▶ [Dataset entries]:
-=-=-=-=-

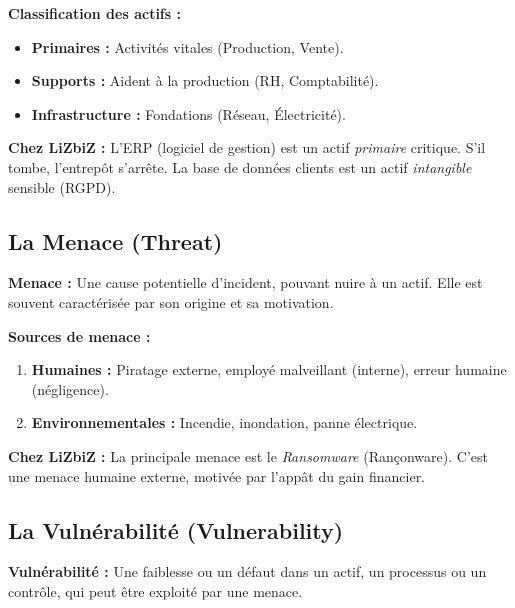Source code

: \textbf{Classification des actifs :}
\begin{itemize}
    \item \textbf{Primaires :} Activités vitales (Production, Vente).
    \item \textbf{Supports :} Aident à la production (RH, Comptabilité).
    \item \textbf{Infrastructure :} Fondations (Réseau, Électricité).
\end{itemize}

\begin{boxlizbiz}
\textbf{Chez LiZbiZ :}
L'ERP (logiciel de gestion) est un actif \textit{primaire} critique. S'il tombe, l'entrepôt s'arrête. La base de données clients est un actif \textit{intangible} sensible (RGPD).
\end{boxlizbiz}

\subsection{La Menace (Threat)}

\begin{boxdef}
\textbf{Menace :} Une cause potentielle d'incident, pouvant nuire à un actif. Elle est souvent caractérisée par son origine et sa motivation.
\end{boxdef}

\textbf{Sources de menace :}
\begin{enumerate}
    \item \textbf{Humaines :} Piratage externe, employé malveillant (interne), erreur humaine (négligence).
    \item \textbf{Environnementales :} Incendie, inondation, panne électrique.
\end{enumerate}

\begin{boxlizbiz}
\textbf{Chez LiZbiZ :} La principale menace est le \textit{Ransomware} (Rançonware). C'est une menace humaine externe, motivée par l'appât du gain financier.
\end{boxlizbiz}

\subsection{La Vulnérabilité (Vulnerability)}

\begin{boxdef}
\textbf{Vulnérabilité :} Une faiblesse ou un défaut dans un actif, un processus ou un contrôle, qui peut être exploité par une menace.
\end{boxdef}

-=-=-=-=-

▶ [What needs to be done]:
Repeat every record above exactly, but leave out any pictures.

▶ [Solution for this task]:
Source code

: \textbf{Classification des actifs :}
\begin{itemize}
    \item \textbf{Primaires :} Activités vitales (Production, Vente).
    \item \textbf{Supports :} Aident à la production (RH, Comptabilité).
    \item \textbf{Infrastructure :} Fondations (Réseau, Électricité).
\end{itemize}

\begin{boxlizbiz}
\textbf{Chez LiZbiZ :}
L'ERP (logiciel de gestion) est un actif \textit{primaire} critique. S'il tombe, l'entrepôt s'arrête. La base de données clients est un actif \textit{intangible} sensible (RGPD).
\end{boxlizbiz}

\subsection{La Menace (Threat)}

\begin{boxdef}
\textbf{Menace :} Une cause potentielle d'incident, pouvant nuire à un actif. Elle est souvent caractérisée par son origine et sa motivation.
\end{boxdef}

\textbf{Sources de menace :}
\begin{enumerate}
    \item \textbf{Humaines :} Piratage externe, employé malveillant (interne), erreur humaine (négligence).
    \item \textbf{Environnementales :} Incendie, inondation, panne électrique.
\end{enumerate}

\begin{boxlizbiz}
\textbf{Chez LiZbiZ :} La principale menace est le \textit{Ransomware} (Rançonware). C'est une menace humaine externe, motivée par l'appât du gain financier.
\end{boxlizbiz}

\subsection{La Vulnérabilité (Vulnerability)}

\begin{boxdef}
\textbf{Vulnérabilité :} Une faiblesse ou un défaut dans un actif, un processus ou un contrôle, qui peut être exploité par une menace.
\end{boxdef}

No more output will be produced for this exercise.